PROSE AND VERSE; BY THOMAS HOOD. (No. XVI. Wiley & Putnam’s Library of Choice Reading.)

  This volume contains many charming and amusing pieces from Hood. We need say no more after our late remarks on the subject in general. The “Literary Reminiscences,” which will be found in this selection, have a new and double interest at the present moment.

  The reminiscences of Lamb, are the most pleasing and characteristic of any that have been given to the world. How funny and pretty the note of Lamb after Hood had written “The Widow,” in imitation of his manner. And then those walks!—“Scott,” says Cunningham, “was a stout walker.” Lamb was a porter one. He calculated distances, not by Long Measure, but by Ale and Beer Measure. “Now I have walked a pint.” Many a time I have accompanied him in these matches against Meux, not without sharing in the stake, and then, what cheerful and profitable talk!”

  Coleridge, while he was in ignorance of the real author of the Odes and Addresses, ascribed them to Lamb and writes the following remarks, not only just to their subject, but valuable as showing the opinion of the finest modern master of the English lyre as to the music of Hood’s verse. “The puns are nine in ten good—many excellent—the Newgatory transcendent. And then the exemplum sine exemplo of a volume of personalities and contemporaneities, without a single line that could inflict the infinitesimal of an unpleasance on any man in his senses. *  *  * Then, besides, to speak with becoming modesty, excepting my own self who is there but you who could write the musical lines and stanzas that are intermixed.”
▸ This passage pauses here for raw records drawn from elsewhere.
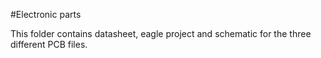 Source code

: #Electronic parts

This folder contains datasheet, eagle project and schematic for the three different PCB files.
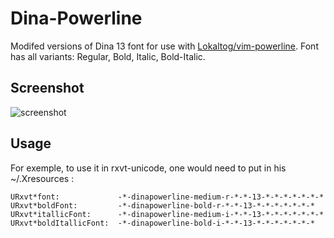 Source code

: Dina-Powerline
==============

Modifed versions of Dina 13 font for use  with [Lokaltog/vim-powerline](https://github.com/Lokaltog/vim-powerline).
Font has all variants: Regular, Bold, Italic, Bold-Italic.

Screenshot
----------

![screenshot](http://i.imgur.com/89Rpl.png)

Usage
-----

For exemple, to use it in rxvt-unicode, one would need to put in his ~/.Xresources :

    URxvt*font:             -*-dinapowerline-medium-r-*-*-13-*-*-*-*-*-*-*
    URxvt*boldFont:         -*-dinapowerline-bold-r-*-*-13-*-*-*-*-*-*-*
    URxvt*itallicFont:      -*-dinapowerline-medium-i-*-*-13-*-*-*-*-*-*-*
    URxvt*boldItallicFont:  -*-dinapowerline-bold-i-*-*-13-*-*-*-*-*-*-*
  The following pleasant page will be welcome to distant readers. It describes Hood’s unexpected introduction to literary life as a sub-editor of the London Magazine:

  “It would be affectation to say that engraving was resigned with regret. There is always something mechanical about the art—moreover it is as unwholesome as wearisome to sit copper-fastened to board, with a cantle scooped out to accommodate your stomach, if you have one, painfully ruling, ruling, and still ruling lines straight or crooked by the long hundred to the square inch, at the doubly hazardous risk which Wordsworth so deprecated of ‘growing double.’ So farewell Woolett! Strange! Bartolozzi! I have said my vanity did not rashly plunge me into authorship; but no sooner was there a legitimate opening than I jumped at it, à la Grimaldi, head foremost, and was speedily behind the scenes.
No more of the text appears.